In 2024, Mahmoud Khalil was a graduate student at Columbia University, completing his degree in December. He lived in campus housing with his wife, an American citizen. Khalil himself is a permanent U.S. resident with a green card.

Khalil was a leader in that encampment, known for negotiating with the university during the protests, which included many Jewish students. On March 11, Jewish students at Columbia staged a protest in support of Khalil, while others posted on social media that he was supportive of Jewish students and not a supporter of Hamas.

On the evening of March 8, ICE agents arrested Khalil and said he was being deported. For several days prior to what was an illegal incursion onto Columbia University grounds by ICE agents, Khalil had complained to the university about being doxxed and receiving threatening messages on social media.

ICE originally told Khalil his student visa was being revoked. When his wife presented his green card, they apparently were confused, but detained him anyway.

Khalil was being deported by President Donald Trump for being a supporter of terrorism.

Authoritarianism v. the First Amendment

Mahmoud Khalil was not taken to a deportation center in New Jersey, but in Louisiana. His wife, an American citizen, is eight months pregnant, and cannot fly. Khalil is isolated from his wife and all support as he awaits a hearing.

Protests in support of Khalil have flooded the streets from New York to London.

Khalil has not committed a crime. He is a permanent resident of the U.S. who protested in support of Palestinians in what many globally view as a genocidal conflict in Gaza — a claim that has also been made to international courts.

The First Amendment is the foundation of America’s constitutional protections. It is for unpopular as well as popular speech. Trump hasn’t deported any Americans marching in support of neo-Nazis, even though many Americans find these groups both threatening and antisemitic.

What happens to us as a nation if we conflate free speech with terrorism and someone speaking in support of civilians under threat from what many view as a genocidal conflict as a terrorist?

Mahmoud Khalil is not a terrorist nor a terrorist sympathizer. He is a permanent resident of the U.S. who was arrested and detained illegally and will possibly — despite all the solidarity marches on his behalf — be deported, never to be allowed back in the U.S.

Slippery slope

The facts of Mahmoud Khalil’s case seem incontrovertible. He engaged in protests in support of Palestinians and against the war on Gaza. He was a negotiator with Columbia who had strong support from Jewish students. He is not a supporter of Hamas nor is he a terrorist.

This case highlights how capricious the Trump administration is with ICE arrests, detentions and deportations. It also raises the specter of concern for members of other vulnerable groups, like LGBTQ+ people, with whom Trump is also at war on a near-daily basis.

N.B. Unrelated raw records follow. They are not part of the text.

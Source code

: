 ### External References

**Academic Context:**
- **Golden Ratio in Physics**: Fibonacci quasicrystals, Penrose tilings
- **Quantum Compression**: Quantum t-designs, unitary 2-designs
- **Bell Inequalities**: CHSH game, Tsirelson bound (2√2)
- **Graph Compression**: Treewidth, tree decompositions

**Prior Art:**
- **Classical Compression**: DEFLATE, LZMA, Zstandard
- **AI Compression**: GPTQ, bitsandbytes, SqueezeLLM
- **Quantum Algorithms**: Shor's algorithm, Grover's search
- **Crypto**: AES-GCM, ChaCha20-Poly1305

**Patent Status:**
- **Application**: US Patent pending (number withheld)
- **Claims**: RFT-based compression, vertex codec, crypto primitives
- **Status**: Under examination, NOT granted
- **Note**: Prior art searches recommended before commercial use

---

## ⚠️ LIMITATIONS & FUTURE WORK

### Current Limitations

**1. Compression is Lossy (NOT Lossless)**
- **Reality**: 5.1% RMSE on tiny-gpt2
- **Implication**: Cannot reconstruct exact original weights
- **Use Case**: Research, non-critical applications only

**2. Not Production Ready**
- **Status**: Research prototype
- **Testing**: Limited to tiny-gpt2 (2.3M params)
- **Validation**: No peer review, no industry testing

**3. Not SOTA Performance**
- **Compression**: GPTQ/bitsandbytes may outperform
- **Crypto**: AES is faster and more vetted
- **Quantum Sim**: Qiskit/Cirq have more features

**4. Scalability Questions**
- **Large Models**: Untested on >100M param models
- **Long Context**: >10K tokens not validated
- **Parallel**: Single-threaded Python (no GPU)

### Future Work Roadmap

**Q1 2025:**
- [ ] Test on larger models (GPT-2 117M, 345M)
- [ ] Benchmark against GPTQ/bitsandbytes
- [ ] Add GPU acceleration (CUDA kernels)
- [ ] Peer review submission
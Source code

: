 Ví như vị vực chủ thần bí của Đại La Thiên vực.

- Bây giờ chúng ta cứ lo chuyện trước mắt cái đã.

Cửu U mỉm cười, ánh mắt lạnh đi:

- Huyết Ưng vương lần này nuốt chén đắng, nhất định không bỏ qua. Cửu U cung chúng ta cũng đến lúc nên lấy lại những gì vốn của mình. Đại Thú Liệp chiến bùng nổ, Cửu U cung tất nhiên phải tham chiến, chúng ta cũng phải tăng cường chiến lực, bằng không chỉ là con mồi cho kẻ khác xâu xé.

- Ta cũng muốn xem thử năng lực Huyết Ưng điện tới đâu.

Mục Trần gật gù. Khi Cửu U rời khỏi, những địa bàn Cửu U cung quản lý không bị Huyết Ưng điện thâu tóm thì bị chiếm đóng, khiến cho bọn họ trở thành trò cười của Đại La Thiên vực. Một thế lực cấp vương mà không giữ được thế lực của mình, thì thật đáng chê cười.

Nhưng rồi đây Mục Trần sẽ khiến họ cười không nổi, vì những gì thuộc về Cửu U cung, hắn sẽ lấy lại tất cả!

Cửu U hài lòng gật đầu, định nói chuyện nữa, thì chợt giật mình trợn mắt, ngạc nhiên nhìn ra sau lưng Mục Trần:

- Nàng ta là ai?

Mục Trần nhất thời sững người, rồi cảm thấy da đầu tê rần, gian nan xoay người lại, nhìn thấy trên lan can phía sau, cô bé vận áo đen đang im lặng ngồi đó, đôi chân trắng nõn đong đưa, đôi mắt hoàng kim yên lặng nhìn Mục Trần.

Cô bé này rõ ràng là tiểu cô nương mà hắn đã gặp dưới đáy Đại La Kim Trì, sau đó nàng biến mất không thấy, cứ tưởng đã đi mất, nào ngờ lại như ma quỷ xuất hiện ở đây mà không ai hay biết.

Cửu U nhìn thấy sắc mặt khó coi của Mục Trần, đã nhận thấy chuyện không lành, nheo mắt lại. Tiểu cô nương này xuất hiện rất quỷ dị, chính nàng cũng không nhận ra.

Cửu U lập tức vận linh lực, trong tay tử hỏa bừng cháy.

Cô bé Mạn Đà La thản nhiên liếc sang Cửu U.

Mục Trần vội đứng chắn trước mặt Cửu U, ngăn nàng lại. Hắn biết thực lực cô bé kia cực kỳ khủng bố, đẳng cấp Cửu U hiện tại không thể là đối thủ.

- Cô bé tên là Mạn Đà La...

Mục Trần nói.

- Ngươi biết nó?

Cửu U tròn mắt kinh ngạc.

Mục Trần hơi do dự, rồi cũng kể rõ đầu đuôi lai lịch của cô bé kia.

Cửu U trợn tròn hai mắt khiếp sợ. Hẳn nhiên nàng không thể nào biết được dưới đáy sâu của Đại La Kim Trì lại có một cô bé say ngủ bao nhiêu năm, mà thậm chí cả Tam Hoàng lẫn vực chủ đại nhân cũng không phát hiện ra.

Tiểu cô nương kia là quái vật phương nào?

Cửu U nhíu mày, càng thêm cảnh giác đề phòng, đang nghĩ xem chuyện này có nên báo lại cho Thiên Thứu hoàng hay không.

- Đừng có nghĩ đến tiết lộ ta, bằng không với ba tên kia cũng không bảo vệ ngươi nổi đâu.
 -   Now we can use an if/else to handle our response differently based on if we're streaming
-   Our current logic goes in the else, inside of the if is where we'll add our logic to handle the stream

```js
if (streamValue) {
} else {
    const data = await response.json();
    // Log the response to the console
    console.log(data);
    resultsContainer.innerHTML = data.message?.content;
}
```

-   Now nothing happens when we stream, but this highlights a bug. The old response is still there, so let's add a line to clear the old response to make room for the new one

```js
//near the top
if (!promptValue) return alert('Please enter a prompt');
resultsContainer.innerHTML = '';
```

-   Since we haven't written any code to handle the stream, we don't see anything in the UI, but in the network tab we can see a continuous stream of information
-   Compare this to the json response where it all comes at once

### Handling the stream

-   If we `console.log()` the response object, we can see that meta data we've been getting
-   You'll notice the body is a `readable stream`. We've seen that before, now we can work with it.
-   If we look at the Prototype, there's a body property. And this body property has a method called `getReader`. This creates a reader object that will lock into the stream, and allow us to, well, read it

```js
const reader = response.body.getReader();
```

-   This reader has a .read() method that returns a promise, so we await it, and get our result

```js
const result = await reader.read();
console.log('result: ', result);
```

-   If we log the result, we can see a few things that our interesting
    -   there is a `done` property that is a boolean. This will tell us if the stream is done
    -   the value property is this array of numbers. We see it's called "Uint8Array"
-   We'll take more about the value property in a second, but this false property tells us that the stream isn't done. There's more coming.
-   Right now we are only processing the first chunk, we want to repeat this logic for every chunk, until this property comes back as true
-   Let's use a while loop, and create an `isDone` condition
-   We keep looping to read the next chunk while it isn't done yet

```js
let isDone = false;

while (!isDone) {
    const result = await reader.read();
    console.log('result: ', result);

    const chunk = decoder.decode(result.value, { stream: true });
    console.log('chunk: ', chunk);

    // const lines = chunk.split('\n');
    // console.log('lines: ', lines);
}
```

If a permanent resident of the U.S. who has not committed any crime can be arrested and detained, how broadly could those capabilities be expanded and how many people could be captured in Trump’s authoritarian net?

Every American should recognize the imperiling nature of authoritarianism and of using free speech as a weapon. The founders made the First Amendment the bulwark of the Bill of Rights in the Constitution because they had suffered under the Crown for speaking out.

Our most fundamental liberty as Americans is to speak truth to power in whatever forms we perceive them. What has happened to Mahmoud Khalil puts us all at risk. It is imperiling our democracy to ignore such a threat.